Work to be completed »
Return the material exactly, first line through the line containing "F06 & SO-EVO", and nothing more. Pictures stay out.

Information given »
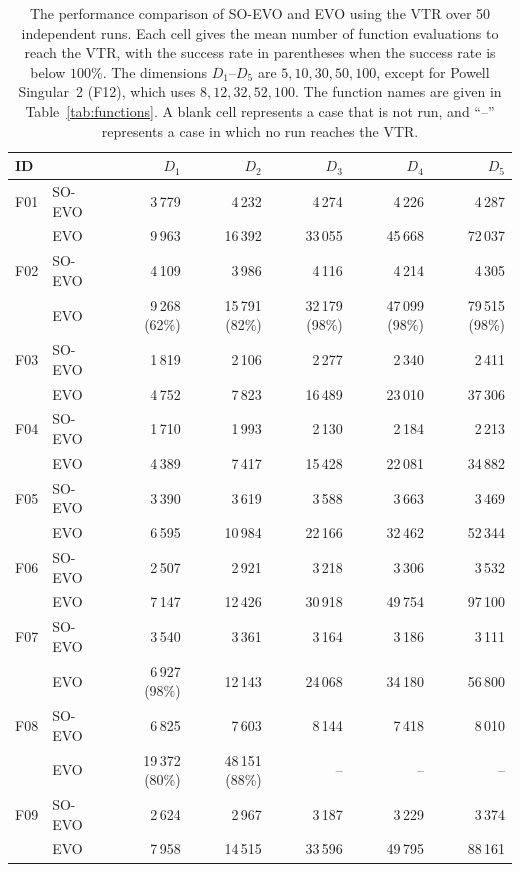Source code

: \begin{table}[htbp]
\centering\footnotesize
\caption{The performance comparison of SO-EVO and EVO using the VTR over 50 independent runs. Each cell gives the mean number of function evaluations to reach the VTR, with the success rate in parentheses when the success rate is below $100\%$. The dimensions $D_1$--$D_5$ are $5,10,30,50,100$, except for Powell Singular~2 (F12), which uses $8,12,32,52,100$. The function names are given in Table~\ref{tab:functions}. A blank cell represents a case that is not run, and ``--'' represents a case in which no run reaches the VTR.}
\label{tab:main_percase}
\begin{tabular}{llrrrrr}
\toprule
ID & & $D_1$ & $D_2$ & $D_3$ & $D_4$ & $D_5$ \\
\midrule
F01 & SO-EVO & 3\,779 & 4\,232 & 4\,274 & 4\,226 & 4\,287 \\
 & EVO & 9\,963 & 16\,392 & 33\,055 & 45\,668 & 72\,037 \\[2pt]
F02 & SO-EVO & 4\,109 & 3\,986 & 4\,116 & 4\,214 & 4\,305 \\
 & EVO & 9\,268 (62\%) & 15\,791 (82\%) & 32\,179 (98\%) & 47\,099 (98\%) & 79\,515 (98\%) \\[2pt]
F03 & SO-EVO & 1\,819 & 2\,106 & 2\,277 & 2\,340 & 2\,411 \\
 & EVO & 4\,752 & 7\,823 & 16\,489 & 23\,010 & 37\,306 \\[2pt]
F04 & SO-EVO & 1\,710 & 1\,993 & 2\,130 & 2\,184 & 2\,213 \\
 & EVO & 4\,389 & 7\,417 & 15\,428 & 22\,081 & 34\,882 \\[2pt]
F05 & SO-EVO & 3\,390 & 3\,619 & 3\,588 & 3\,663 & 3\,469 \\
 & EVO & 6\,595 & 10\,984 & 22\,166 & 32\,462 & 52\,344 \\[2pt]
F06 & SO-EVO & 2\,507 & 2\,921 & 3\,218 & 3\,306 & 3\,532 \\
 & EVO & 7\,147 & 12\,426 & 30\,918 & 49\,754 & 97\,100 \\[2pt]
F07 & SO-EVO & 3\,540 & 3\,361 & 3\,164 & 3\,186 & 3\,111 \\
 & EVO & 6\,927 (98\%) & 12\,143 & 24\,068 & 34\,180 & 56\,800 \\[2pt]
F08 & SO-EVO & 6\,825 & 7\,603 & 8\,144 & 7\,418 & 8\,010 \\
 & EVO & 19\,372 (80\%) & 48\,151 (88\%) & -- & -- & -- \\[2pt]
F09 & SO-EVO & 2\,624 & 2\,967 & 3\,187 & 3\,229 & 3\,374 \\
 & EVO & 7\,958 & 14\,515 & 33\,596 & 49\,795 & 88\,161 \\[2pt]

\end{tabular}
\end{table}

Answer section »
Source code

: \begin{table}[htbp]
\centering\footnotesize
\caption{The performance comparison of SO-EVO and EVO using the VTR over 50 independent runs. Each cell gives the mean number of function evaluations to reach the VTR, with the success rate in parentheses when the success rate is below $100\%$. The dimensions $D_1$--$D_5$ are $5,10,30,50,100$, except for Powell Singular~2 (F12), which uses $8,12,32,52,100$. The function names are given in Table~\ref{tab:functions}. A blank cell represents a case that is not run, and ``--'' represents a case in which no run reaches the VTR.}
\label{tab:main_percase}
\begin{tabular}{llrrrrr}
\toprule
ID & & $D_1$ & $D_2$ & $D_3$ & $D_4$ & $D_5$ \\
\midrule
F01 & SO-EVO & 3\,779 & 4\,232 & 4\,274 & 4\,226 & 4\,287 \\
 & EVO & 9\,963 & 16\,392 & 33\,055 & 45\,668 & 72\,037 \\[2pt]
F02 & SO-EVO & 4\,109 & 3\,986 & 4\,116 & 4\,214 & 4\,305 \\
 & EVO & 9\,268 (62\%) & 15\,791 (82\%) & 32\,179 (98\%) & 47\,099 (98\%) & 79\,515 (98\%) \\[2pt]
F03 & SO-EVO & 1\,819 & 2\,106 & 2\,277 & 2\,340 & 2\,411 \\
 & EVO & 4\,752 & 7\,823 & 16\,489 & 23\,010 & 37\,306 \\[2pt]
F04 & SO-EVO & 1\,710 & 1\,993 & 2\,130 & 2\,184 & 2\,213 \\
 & EVO & 4\,389 & 7\,417 & 15\,428 & 22\,081 & 34\,882 \\[2pt]
F05 & SO-EVO & 3\,390 & 3\,619 & 3\,588 & 3\,663 & 3\,469 \\
 & EVO & 6\,595 & 10\,984 & 22\,166 & 32\,462 & 52\,344 \\[2pt]
F06 & SO-EVO & 2\,507 & 2\,921 & 3\,218 & 3\,306 & 3\,532 \\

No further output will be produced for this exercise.